Ivorian Vice-President D. Kablan Duncan greets (left to right) Anna Lartey, FAO Director/Nutrition; Hon. B. Lahai, Vice-President of the Pan African Parliament; and A. Haile-Gabriel, FAO Regional Programme Leader for Africa (Photo: ©FAO)

16 November 2017, Abidjan – Vice-President of Côte d’Ivoire, Daniel Kablan Duncan, officially opened the Joint FAO-WHO Africa Regional Symposium on Sustainable Food Systems for Healthy Diets and Improved Nutrition. The Vice-President deplored the fact that African countries have a limited intervention capacity in the sector of nutrition and called for increased investments and profitable economic partnerships for the implementation of more supportive policies.

More than 200 participants from 47 African countries including parliamentarians, policy-makers, academicians, researchers, students, civil society and farmers’ organizations, the private sector and development partners gathered in Abidjan, Côte d’Ivoire for the Symposium with the aim of reviewing evidence, examining policy and programme implications and providing recommendations on how sustainable food systems to optimize improved nutrition outcomes with nutritionally balanced diets and healthy lifestyles in Africa.

Ivorian Minister of Health and Public Hygiene, Raymonde Goudou-Coffie called for "concerted action between public and private sectors". She hoped that new commitments would be made to end the scourge of malnutrition.

Speaking on behalf of Bukar Tijani, the Assistant Director-General and Regional Representative for Africa, Abebe Haile-Gabriel, Regional Programme Leader for Africa, indicated that the health and nutrition crises in many parts of Africa will continue to grow if radical positive transformation of food systems in the region does not occur.

"Agriculture and food systems must deliver the healthy diets required for optimal nutrition outcomes for our population. In this Decade of Action on Nutrition ”we need to achieve the Nutrition Revolution for Africa to emerge by ensuring healthier diets for optimal nutrition”, Abebe emphasized.

The Africa regional symposium was an opportunity to present the third edition of FAO Regional Overview on Food Security and Nutrition in Sub-Saharan Africa. This publication presents in a concise, succinct and focused way the key findings pertaining to the region, contained in FAO’s State of Food Insecurity in the World 2017 (SOFI) report. It also presents the key undernourishment figures for sub-Saharan Africa and a brief snapshot of the progress that African countries are making to reduce undernourishment and malnutrition.

The new FAO report on Africa marks the start of the monitoring of progress towards the SDG targets of ending hunger and all forms of malnutrition.
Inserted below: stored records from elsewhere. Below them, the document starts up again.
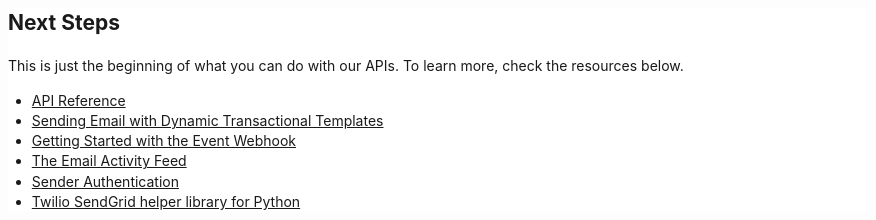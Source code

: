 ## Next Steps

This is just the beginning of what you can do with our APIs. To learn more, check the resources below.

- [API Reference]({{root_url}}/api-reference/)
- [Sending Email with Dynamic Transactional Templates]({{root_url}}/ui/sending-email/how-to-send-an-email-with-dynamic-transactional-templates/)
- [Getting Started with the Event Webhook]({{root_url}}/for-developers/tracking-events/getting-started-event-webhook/)
- [The Email Activity Feed]({{root_url}}/ui/analytics-and-reporting/email-activity-feed/)
- [Sender Authentication]({{root_url}}/ui/account-and-settings/how-to-set-up-domain-authentication/)
- [Twilio SendGrid helper library for Python](https://github.com/sendgrid/sendgrid-python)
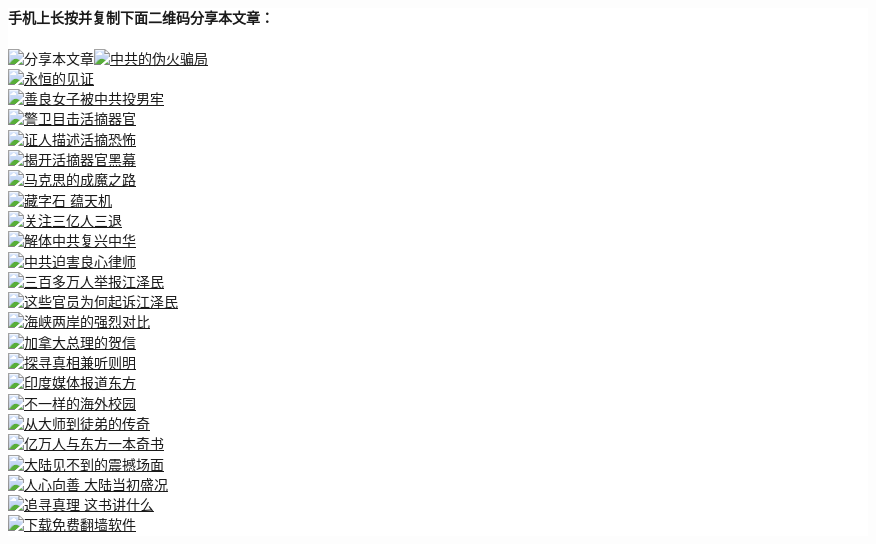 <strong>手机上长按并复制下面二维码分享本文章：</strong><br><br><img src="https://quickchart.io/qr?size=256&text=https://github.com/1992513/djy/blob/master/gb/22/11/7/n13861267.md%231" title="分享本文章"></td><td VALIGN=TOP><a href="https://github.com/1992513/djy/blob/master/gb/16/1/21/n4622075.md?dfh#1" target="_blank"><img src="https://raw.githubusercontent.com/1992513/djy/master/gb/300/wei-f1.jpg" title="中共的伪火骗局"  alt="中共的伪火骗局"></a><br><a href="https://github.com/1992513/www/blob/master/README.md?dfh#9" target="_blank"><img src="https://raw.githubusercontent.com/1992513/djy/master/gb/300/yong-h.jpg" title="永恒的见证"  alt="永恒的见证"></a><br><a href="https://github.com/1992513/djy/blob/master/gb/13/9/29/n3974789.md?dfh#1" target="_blank"><img src="https://raw.githubusercontent.com/1992513/djy/master/gb/300/shang-lnz.jpg" title="善良女子被中共投男牢"  alt="善良女子被中共投男牢"></a><br><a href="https://github.com/1992513/djy/blob/master/gb/16/3/16/n4663449.md?dfh#1" target="_blank"><img src="https://raw.githubusercontent.com/1992513/djy/master/gb/300/huo-z3.jpg" title="警卫目击活摘器官"  alt="警卫目击活摘器官"></a><br><a href="https://github.com/1992513/djy/blob/master/gb/16/8/7/n8177641.md?dfh#1" target="_blank"><img src="https://raw.githubusercontent.com/1992513/djy/master/gb/300/huo-z4.jpg" title="证人描述活摘恐怖"  alt="证人描述活摘恐怖"></a><br><a href="https://github.com/1992513/djy/blob/master/gb/10/4/19/n2881569.md?dfh#1" target="_blank"><img src="https://raw.githubusercontent.com/1992513/djy/master/gb/300/huo-z1.jpg" title="揭开活摘器官黑幕"  alt="揭开活摘器官黑幕"></a><br><a href="https://github.com/1992513/djy/blob/master/gb/10/11/7/n3077476.md?dfh#1" target="_blank"><img src="https://raw.githubusercontent.com/1992513/djy/master/gb/300/ma-ks.jpg" title="马克思的成魔之路"  alt="马克思的成魔之路"></a><br><a href="https://github.com/1992513/djy/blob/master/gb/14/6/9/n4173977.md?dfh#1" target="_blank"><img src="https://raw.githubusercontent.com/1992513/djy/master/gb/300/chang-zs.jpg" title="藏字石 蕴天机"  alt="藏字石 蕴天机"></a><br><a href="https://github.com/1992513/djy/blob/master/gb/18/5/10/n10381511.md?dfh#1" target="_blank"><img src="https://raw.githubusercontent.com/1992513/djy/master/gb/300/st1.jpg" title="关注三亿人三退"  alt="关注三亿人三退"></a><br><a href="https://github.com/1992513/djy/blob/master/gb/18/3/21/n10237682.md?dfh#1" target="_blank"><img src="https://raw.githubusercontent.com/1992513/djy/master/gb/300/jie-t.jpg" title="解体中共复兴中华"  alt="解体中共复兴中华"></a><br><a href="https://github.com/1992513/djy/blob/master/gb/9/2/9/n2422991.md?dfh#1" target="_blank"><img src="https://raw.githubusercontent.com/1992513/djy/master/gb/300/gao-zs.jpg" title="中共迫害良心律师"  alt="中共迫害良心律师"></a><br><a href="https://github.com/1992513/djy/blob/master/gb/18/12/9/n10900044.md?dfh#1" target="_blank"><img src="https://raw.githubusercontent.com/1992513/djy/master/gb/300/sj1.jpg" title="三百多万人举报江泽民"  alt="三百多万人举报江泽民"></a><br><a href="https://github.com/1992513/djy/blob/master/gb/18/8/28/n10672014.md?dfh#1" target="_blank"><img src="https://raw.githubusercontent.com/1992513/djy/master/gb/300/sj2.jpg" title="这些官员为何起诉江泽民"  alt="这些官员为何起诉江泽民"></a><br><a href="https://github.com/1992513/djy/blob/master/gb/8/12/18/n2367165.md?dfh#1" target="_blank"><img src="https://raw.githubusercontent.com/1992513/djy/master/gb/300/liangan.jpg" title="海峡两岸的强烈对比"  alt="海峡两岸的强烈对比"></a><br><a href="https://github.com/1992513/djy/blob/master/gb/15/12/10/n4593139.md?dfh#1" target="_blank"><img src="https://raw.githubusercontent.com/1992513/djy/master/gb/300/jia-ndzl.jpg" title="加拿大总理的贺信"  alt="加拿大总理的贺信"></a><br><a href="https://github.com/1992513/djy/blob/master/gb/11/6/17/n3289382.md?dfh#1" target="_blank"><img src="https://raw.githubusercontent.com/1992513/djy/master/gb/300/xiao-wd.jpg" title="探寻真相兼听则明"  alt="探寻真相兼听则明"></a><br><a href="https://github.com/1992513/djy/blob/master/gb/18/10/27/n10812623.md?dfh#1" target="_blank"><img src="https://raw.githubusercontent.com/1992513/djy/master/gb/300/yindu.jpg" title="印度媒体报道东方"  alt="印度媒体报道东方"></a><br><a href="https://github.com/1992513/djy/blob/master/gb/18/6/9/n10469652.md?dfh#1" target="_blank"><img src="https://raw.githubusercontent.com/1992513/djy/master/gb/300/xie-j.jpg" title="不一样的海外校园"  alt="不一样的海外校园"></a><br><a href="https://github.com/1992513/djy/blob/master/gb/7/4/5/n1669415.md?dfh#1" target="_blank"><img src="https://raw.githubusercontent.com/1992513/djy/master/gb/300/li-up.jpg" title="从大师到徒弟的传奇"  alt="从大师到徒弟的传奇"></a><br><a href="https://github.com/1992513/djy/blob/master/gb/17/5/26/n9191512.md?dfh#1" target="_blank"><img src="https://raw.githubusercontent.com/1992513/djy/master/gb/300/zfl2.jpg" title="亿万人与东方一本奇书"  alt="亿万人与东方一本奇书"></a><br><a href="https://github.com/1992513/djy/blob/master/gb/13/11/27/n4020290.md?dfh#1" target="_blank"><img src="https://raw.githubusercontent.com/1992513/djy/master/gb/300/zhen-h.jpg" title="大陆见不到的震撼场面"  alt="大陆见不到的震撼场面"></a><br><a href="https://github.com/1992513/djy/blob/master/gb/15/7/17/n4482910.md?dfh#1" target="_blank"><img src="https://raw.githubusercontent.com/1992513/djy/master/gb/300/dalu-sk.jpg" title="人心向善 大陆当初盛况"  alt="人心向善 大陆当初盛况"></a><br><a href="https://github.com/1992513/djy/blob/master/gb/19/1/5/n10955468.md?dfh#1" target="_blank"><img src="https://raw.githubusercontent.com/1992513/djy/master/gb/300/zfl1.jpg" title="追寻真理 这书讲什么"  alt="追寻真理 这书讲什么"></a><br><a href="https://github.com/1992513/www/blob/master/README.md?dfh#1" target="_blank"><img src="https://raw.githubusercontent.com/1992513/djy/master/gb/300/fq1.jpg" title="下载免费翻墙软件"  alt="下载免费翻墙软件"></a><br></td></tr></table>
The first report on Nutrition in the WHO African Region was also launched at the symposium. In addition to presenting the current status in relation to six global nutrition targets that countries agreed to achieve by 2025, the report highlights important gaps in data for nutrition monitoring. “If we want to know where we’re going, we need to be become better at assessing where we are now,” said Dr Jean Marie Yameogo WHO Representative to Côte d’Ivoire who spoke on behalf of the Regional Director, Dr Matshidiso Moeti.

In a video message, the First Lady of Burkina Faso, highlighted the important role of harnessing Africa’s diverse foods for improving nutrition of women and children in particular in Africa and extended gratitude to FAO Director-General, José Graziano da Silva for the honor done her in advancing this agenda on the continent.

A Decade for action on nutrition (2016-2025)

“FAO gives guidelines, it is up to the countries to change and enforce their food policy”, pointed out Anna Lartey, FAO Director for Nutrition, during the debate sessions of the Symposium.

“Our programmes help countries committing to policies and actions that are tailored to the national context; we encourage reducing food waste, promoting neglected or forgotten crops and indigenous food. Anna Lartey also underlined the importance of investing in farmers’ capacity to produce food and in food safety regulations”, she added.

It is envisaged that by the end of this two-day Symposium we will be able to foster better understanding of the regional dimensions and specificities with regard to food systems for improved nutrition and health in Africa; the forum will recommend practical entry points for concerted policy and programmatic actions for sustained and transformed African food systems for reducing all forms of malnutrition; it will also promote mutual accountability towards meeting regional and global commitments on nutrition (SDG2, ICN2, UN-Decade of Action on Nutrition, WHA targets and Malabo).